Prestigious award for Sunshine Girl Shamera Sterling; other J’cans recognised
MELBOURNE, Australia (CMC) – Shamera Sterling led a trio of Jamaican netballers who earned recognition on Saturday during the Netball Australia (NA) awards.
Sterling was voted the Super Netball League Player of the Year after a stellar campaign with first-time champions Adelaide Thunderbirds (T-birds)in which she led the way with 118 deflections and made 46 interceptions.
At the same time, NA announced that fellow Jamaican defenders Latanya Wilson (Sterling’s T-birds teammate), and Jodi-Ann Ward earned selection to the Super Netball Team of the Year.
Sterling, a member of the Jamaica Sunshine Girls team for the past seven years, was part of the T-birds defensive unit that enabled the side to finish second in the preliminary competition and enjoy their best year in the league with the title.
The 28-year-old was dominant in defence and created opportunities from which her teammates were able to capitalise, and was outstanding for the T-birds in the grand final when she was a handful inside the offensive arc for Sunshine Girls teammate and icon Romelda-Aiken George.
Sterling also grabbed a crucial intercept with the clock winding down that earned the T-birds a 60-59 win against the New South Wales Swifts in the grand final which had the pink army erupting in cheers at John Cain Arena.
For Wilson, the awards were a double delight after it was announced that she earned selection in the wing defence and goal defence positions, while Ward earned her place at the goalkeeper position.
Wilson finished the season with the fourth-highest deflections of 70 and interceptions of 40 and she was credited with also playing a crucial role in shutting down offensive lanes, while Ward was runner-up to Sterling for interceptions with 40.

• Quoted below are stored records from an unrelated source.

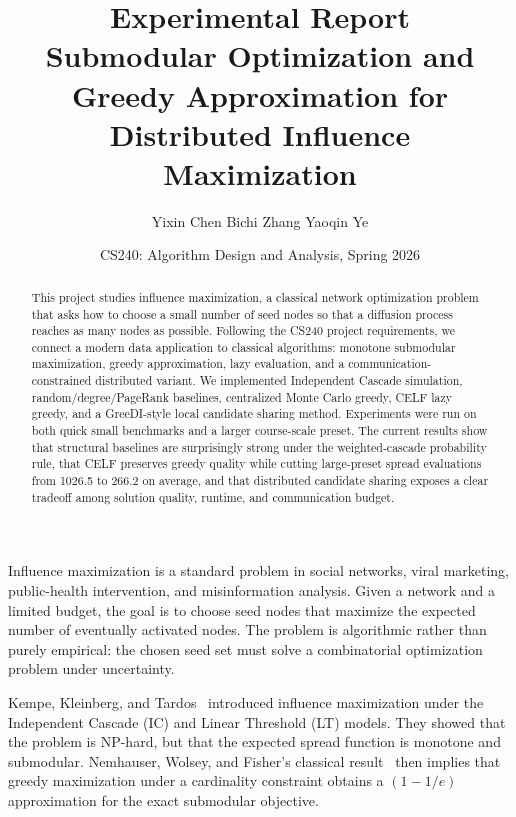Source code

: \documentclass[9pt]{extarticle}
\title{\vspace{-2.2em}\textbf{Experimental Report}\\[0.35em]
\large\textbf{Submodular Optimization and Greedy Approximation for}\\[-0.05em]
\large\textbf{Distributed Influence Maximization}\vspace{-0.9em}}
\author{Yixin Chen \qquad Bichi Zhang \qquad Yaoqin Ye}
\date{CS240: Algorithm Design and Analysis, Spring 2026\vspace{-1.35em}}
\makeatletter
\renewcommand\section{\@startsection{section}{1}{\z@}{0.28em}{0.08em}{\normalfont\large\bfseries}}
\makeatother
\begin{document}
\maketitle
\vspace{-0.75em}

\begin{abstract}
This project studies influence maximization, a classical network optimization
problem that asks how to choose a small number of seed nodes so that a diffusion
process reaches as many nodes as possible. Following the CS240 project
requirements, we connect a modern data application to classical algorithms:
monotone submodular maximization, greedy approximation, lazy evaluation, and a
communication-constrained distributed variant. We implemented Independent
Cascade simulation, random/degree/PageRank baselines, centralized Monte Carlo
greedy, CELF lazy greedy, and a GreeDI-style local candidate sharing method.
Experiments were run on both quick small benchmarks and a larger course-scale
preset. The current results show that structural baselines are surprisingly
strong under the weighted-cascade probability rule, that CELF preserves greedy
quality while cutting large-preset spread evaluations from 1026.5 to 266.2 on
average, and that distributed candidate sharing exposes a clear tradeoff among
solution quality, runtime, and communication budget.
\end{abstract}

\section{Background and Related Work}

Influence maximization is a standard problem in social networks, viral
marketing, public-health intervention, and misinformation analysis. Given a
network and a limited budget, the goal is to choose seed nodes that maximize
the expected number of eventually activated nodes. The problem is algorithmic
rather than purely empirical: the chosen seed set must solve a combinatorial
optimization problem under uncertainty.

Kempe, Kleinberg, and Tardos~\cite{kempe2003} introduced influence
maximization under the Independent Cascade (IC) and Linear Threshold (LT)
models. They showed that the problem is NP-hard, but that the expected spread
function is monotone and submodular. Nemhauser, Wolsey, and Fisher's classical
result~\cite{nemhauser1978} then implies that greedy maximization under a
cardinality constraint obtains a $(1-1/e)$ approximation for the exact
submodular objective.
\end{document}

The awards for the Jamaican trio will be bittersweet because their immediate professional playing future still looks uncertain, with no clear end in sight for the bitter pay dispute between NA and the Australia Netball Players’ Association.
Super Netball players collectively boycotted the awards ceremony, one of the marquee events on the calendar of the national governing body, but members of the Australia Diamonds national team were forced to attend because they were contractually obligated to do so.
The Australian Netball Players’ Association (ANPA) said in a statement that players were steering clear of the event following close to eight weeks without income because of the absence of a new collective player agreement, which means all players are out of contract, with sparse job security, and no wages.
“With no agreement on our collective player agreement, SSN players have been unpaid for nearly eight weeks,” the statement indicated.
NA have agreed to mediation with the ANPA on a new pay deal after negotiations, which have been ongoing since February, broke down last month, with the players favouring a revenue-sharing agreement instead of the profit-sharing proposal advanced by the national governing body.
The players have subsequently handed over their intellectual property rights to the ANPA, meaning the league requires permission to use the players for promotional material ahead of the next Super Netball season.
It also complicates matters for Wilson, 22, who is still trying to pick up the pieces after she lost most of her worldly possessions in a house fire, including her 2023 Netball World Cup bronze medal, 2022 Commonwealth Games silver medal, and SNL winners’ medal.
For Ward, it’s also a difficult time after the Collingwood Magpies club, the side for which she played last season, decided to withdraw its licence from the league following a review focused on the viability of the netball programme into the future.
The club indicated in a statement that the challenges NA has experienced and continued to experience in terms of profitability, combined with the current impasse regarding finalising the players’ agreement, were key to the decision.